Automatically Processing Historical Documents without OCR

The digitisation of historical documents has provided historians with unprecedented research opportunities. Yet, the conventional approach to analysing historical documents involves converting them from images to text using OCR, a process that overlooks the potential benefits of treating them as images and introduces high levels of noise. To bridge this gap, we take advantage of recent advancements in pixel-based language models trained to reconstruct masked patches of pixels instead of predicting token distributions. Due to the scarcity of real historical scans, we propose a novel method for generating synthetic scans to resemble real historical documents. We then pre-train our model, PHD, on a combination of synthetic scans and real historical newspapers from the 1700-1900 period. Through our experiments, we demonstrate that PHD exhibits high proficiency in reconstructing masked image patches and provide evidence of our model’s noteworthy language understanding capabilities. Notably, we successfully apply our model to a historical QA task, highlighting its usefulness in this domain. 

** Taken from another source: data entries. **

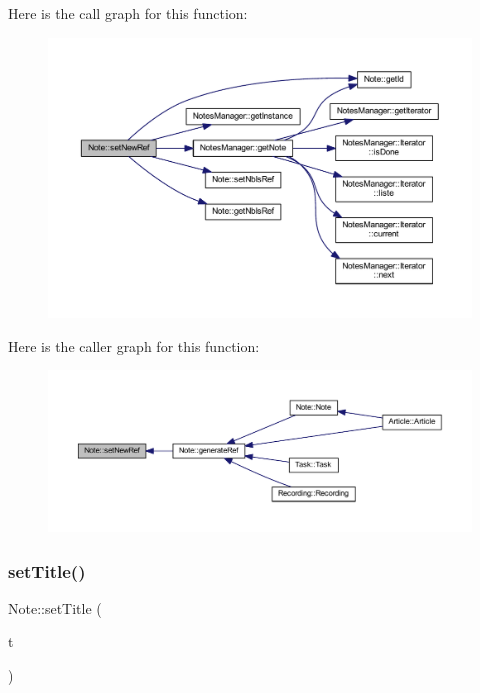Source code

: Here is the call graph for this function\+:\nopagebreak
\begin{figure}[H]
\begin{center}
\leavevmode
\includegraphics[width=350pt]{class_note_a3af2edc369310b9f122bd1fd6dbfa717_cgraph}
\end{center}
\end{figure}
Here is the caller graph for this function\+:\nopagebreak
\begin{figure}[H]
\begin{center}
\leavevmode
\includegraphics[width=350pt]{class_note_a3af2edc369310b9f122bd1fd6dbfa717_icgraph}
\end{center}
\end{figure}
\mbox{\label{class_note_ab1a8b5e69f3f23ed460f4761c9d4863d}} 
\subsubsection{\texorpdfstring{set\+Title()}{setTitle()}}
{\footnotesize\ttfamily Note\+::set\+Title (\begin{DoxyParamCaption}\item[{const Q\+String \&}]{t }\end{DoxyParamCaption})\hspace{0.3cm}{\ttfamily [inline]}}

Desmond Elliot is an Associate Professor and a Villum Young Investigator at the University of Copenhagen. His group currently focuses on tokenization-free language modelling, and multilingual and multimodal processing. his research output includes widely used resources and tools such as the multilingual image description dataset (multi30K), the multimodal language understanding dataset (How2), and the pixel-based language model PIXEL.